Return the data below unchanged, without images.

[Opening TASK INPUT section]

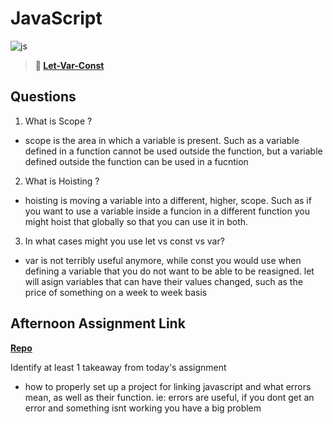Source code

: # JavaScript

![js](https://bcw.blob.core.windows.net/public/img/courses/js.gif)

> **📖 [Let-Var-Const](https://codeworksacademy.com/fs-student-guide/resources/wk2/01-Let-Var-Const)**

## Questions

1. What is Scope ?
- scope is the area in which a variable is present. Such as a variable defined in a function cannot be used outside the function, but a variable defined outside the function can be used in a fucntion
2. What is Hoisting ?
- hoisting is moving a variable into a different, higher, scope. Such as if you want to use a variable inside a funcion in a different function you might hoist that globally so that you can use it in both.
3. In what cases might you use let vs const vs var?
- var is not terribly useful anymore, while const you would use when defining a variable that you do not want to be able to be reasigned. let will asign variables that can have their values changed, such as the price of something on a week to week basis
## Afternoon Assignment Link

**[Repo](https://github.com/Jacobzeme8/scoreboard)**

Identify at least 1 takeaway from today's assignment
- how to properly set up a project for linking javascript and what errors mean, as well as their function. ie: errors are useful, if you dont get an error and something isnt working you have a big problem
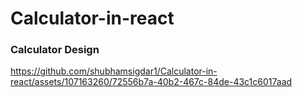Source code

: # Calculator-in-react

### Calculator Design
https://github.com/shubhamsigdar1/Calculator-in-react/assets/107163260/72556b7a-40b2-467c-84de-43c1c6017aad

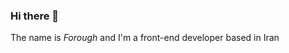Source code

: ### Hi there 👋
The name is *Forough* and I'm a front-end developer based in Iran

<!--# 📫 U can contact me: ... -->

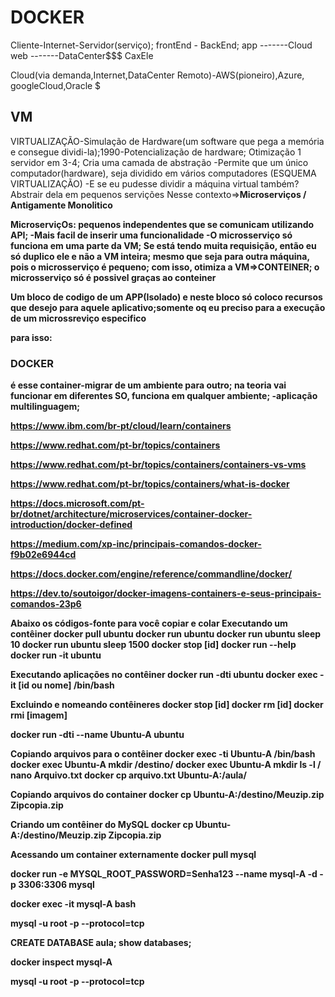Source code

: # DOCKER

Cliente-Internet-Servidor(serviço);
frontEnd - BackEnd;
app -------Cloud
web -------DataCenter$$$
CaxEle

Cloud(via demanda,Internet,DataCenter Remoto)-AWS(pioneiro),Azure, googleCloud,Oracle $

## VM

VIRTUALIZAÇÃO-Simulação de Hardware(um software que pega a memória e consegue dividi-la);1990-Potencialização de hardware;
Otimização 1 servidor em 3-4;
Cria uma camada de abstração
-Permite que um único computador(hardware), seja dividido em vários computadores
(ESQUEMA VIRTUALIZAÇÃO)
-E se eu pudesse dividir a máquina virtual também? Abstrair dela em pequenos servições
Nesse contexto=><strong>Microserviços <strong>/ Antigamente Monolitico

MicroserviçOs: pequenos independentes que se comunicam utilizando API;
-Mais facil de inserir uma funcionalidade
-O microsserviço só funciona em uma parte da VM; Se está tendo muita requisição, então eu só duplico ele e não a VM inteira; mesmo que seja para outra máquina, pois o microsserviço é pequeno; com isso, otimiza a VM=><strong>CONTEINER<strong>; o microsserviço só é possivel graças ao conteiner

Um bloco de codigo de um APP(Isolado) e neste bloco só coloco recursos que desejo para aquele aplicativo;somente oq eu preciso para a execução de um microssreviço especifico

para isso:

### DOCKER

é esse container-migrar de um ambiente para outro;
na teoria vai funcionar em diferentes SO, funciona em qualquer ambiente;
-aplicação multilinguagem;

https://www.ibm.com/br-pt/cloud/learn/containers

https://www.redhat.com/pt-br/topics/containers

https://www.redhat.com/pt-br/topics/containers/containers-vs-vms

https://www.redhat.com/pt-br/topics/containers/what-is-docker

https://docs.microsoft.com/pt-br/dotnet/architecture/microservices/container-docker-introduction/docker-defined

https://medium.com/xp-inc/principais-comandos-docker-f9b02e6944cd

https://docs.docker.com/engine/reference/commandline/docker/

https://dev.to/soutoigor/docker-imagens-containers-e-seus-principais-comandos-23p6

Abaixo os códigos-fonte para você copiar e colar
Executando um contêiner
docker pull ubuntu
docker run ubuntu
docker run ubuntu sleep 10
docker run ubuntu sleep 1500
docker stop [id]
docker run --help
docker run -it ubuntu

Executando aplicações no contêiner
docker run -dti ubuntu
docker exec -it [id ou nome] /bin/bash

Excluindo e nomeando contêineres
docker stop [id]
docker rm [id]
docker rmi [imagem]

docker run -dti --name Ubuntu-A ubuntu

Copiando arquivos para o contêiner
docker exec -ti Ubuntu-A /bin/bash
docker exec Ubuntu-A mkdir /destino/
docker exec Ubuntu-A mkdir ls -l /
nano Arquivo.txt
docker cp arquivo.txt Ubuntu-A:/aula/

Copiando arquivos do container
docker cp Ubuntu-A:/destino/Meuzip.zip Zipcopia.zip

Criando um contêiner do MySQL
docker cp Ubuntu-A:/destino/Meuzip.zip Zipcopia.zip

Acessando um container externamente
docker pull mysql

docker run -e MYSQL_ROOT_PASSWORD=Senha123 --name mysql-A -d -p 3306:3306 mysql

docker exec -it mysql-A bash

mysql -u root -p --protocol=tcp

CREATE DATABASE aula;
show databases;

docker inspect mysql-A

mysql -u root -p --protocol=tcp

[Closing TASK INPUT section]

EXERCISE RESPONSE:
Source code

: # JavaScript

![js](https://bcw.blob.core.windows.net/public/img/courses/js.gif)

> **📖 [Let-Var-Const](https://codeworksacademy.com/fs-student-guide/resources/wk2/01-Let-Var-Const)**

## Questions

1. What is Scope ?
- scope is the area in which a variable is present. Such as a variable defined in a function cannot be used outside the function, but a variable defined outside the function can be used in a fucntion
2. What is Hoisting ?
- hoisting is moving a variable into a different, higher, scope. Such as if you want to use a variable inside a funcion in a different function you might hoist that globally so that you can use it in both.
3. In what cases might you use let vs const vs var?
- var is not terribly useful anymore, while const you would use when defining a variable that you do not want to be able to be reasigned. let will asign variables that can have their values changed, such as the price of something on a week to week basis
## Afternoon Assignment Link

**[Repo](https://github.com/Jacobzeme8/scoreboard)**

Identify at least 1 takeaway from today's assignment
- how to properly set up a project for linking javascript and what errors mean, as well as their function. ie: errors are useful, if you dont get an error and something isnt working you have a big problem
Source code

: # Calculator-in-react

### Calculator Design
https://github.com/shubhamsigdar1/Calculator-in-react/assets/107163260/72556b7a-40b2-467c-84de-43c1c6017aad

Source code

: ### Hi there 👋
The name is *Forough* and I'm a front-end developer based in Iran

<!--# 📫 U can contact me: ... -->

Source code

: # DOCKER

Cliente-Internet-Servidor(serviço);
frontEnd - BackEnd;
app -------Cloud
web -------DataCenter$$$
CaxEle

Cloud(via demanda,Internet,DataCenter Remoto)-AWS(pioneiro),Azure, googleCloud,Oracle $

## VM

VIRTUALIZAÇÃO-Simulação de Hardware(um software que pega a memória e consegue dividi-la);1990-Potencialização de hardware;
Otimização 1 servidor em 3-4;
Cria uma camada de abstração
-Permite que um único computador(hardware), seja dividido em vários computadores
(ESQUEMA VIRTUALIZAÇÃO)
-E se eu pudesse dividir a máquina virtual também? Abstrair dela em pequenos servições
Nesse contexto=><strong>Microserviços <strong>/ Antigamente Monolitico

MicroserviçOs: pequenos independentes que se comunicam utilizando API;
-Mais facil de inserir uma funcionalidade
-O microsserviço só funciona em uma parte da VM; Se está tendo muita requisição, então eu só duplico ele e não a VM inteira; mesmo que seja para outra máquina, pois o microsserviço é pequeno; com isso, otimiza a VM=><strong>CONTEINER<strong>; o microsserviço só é possivel graças ao conteiner

Um bloco de codigo de um APP(Isolado) e neste bloco só coloco recursos que desejo para aquele aplicativo;somente oq eu preciso para a execução de um microssreviço especifico

para isso:

### DOCKER

é esse container-migrar de um ambiente para outro;
na teoria vai funcionar em diferentes SO, funciona em qualquer ambiente;
-aplicação multilinguagem;

https://www.ibm.com/br-pt/cloud/learn/containers

https://www.redhat.com/pt-br/topics/containers

https://www.redhat.com/pt-br/topics/containers/containers-vs-vms

https://www.redhat.com/pt-br/topics/containers/what-is-docker

https://docs.microsoft.com/pt-br/dotnet/architecture/microservices/container-docker-introduction/docker-defined

https://medium.com/xp-inc/principais-comandos-docker-f9b02e6944cd

https://docs.docker.com/engine/reference/commandline/docker/

https://dev.to/soutoigor/docker-imagens-containers-e-seus-principais-comandos-23p6

Abaixo os códigos-fonte para você copiar e colar
Executando um contêiner
docker pull ubuntu
docker run ubuntu
docker run ubuntu sleep 10
docker run ubuntu sleep 1500
docker stop [id]
docker run --help
docker run -it ubuntu

Executando aplicações no contêiner
docker run -dti ubuntu
docker exec -it [id ou nome] /bin/bash

Excluindo e nomeando contêineres
docker stop [id]
docker rm [id]
docker rmi [imagem]

docker run -dti --name Ubuntu-A ubuntu

Copiando arquivos para o contêiner
docker exec -ti Ubuntu-A /bin/bash
docker exec Ubuntu-A mkdir /destino/
docker exec Ubuntu-A mkdir ls -l /
nano Arquivo.txt
docker cp arquivo.txt Ubuntu-A:/aula/

Copiando arquivos do container
docker cp Ubuntu-A:/destino/Meuzip.zip Zipcopia.zip

Criando um contêiner do MySQL
docker cp Ubuntu-A:/destino/Meuzip.zip Zipcopia.zip

Acessando um container externamente
docker pull mysql

docker run -e MYSQL_ROOT_PASSWORD=Senha123 --name mysql-A -d -p 3306:3306 mysql

docker exec -it mysql-A bash

mysql -u root -p --protocol=tcp

CREATE DATABASE aula;
show databases;

docker inspect mysql-A

mysql -u root -p --protocol=tcp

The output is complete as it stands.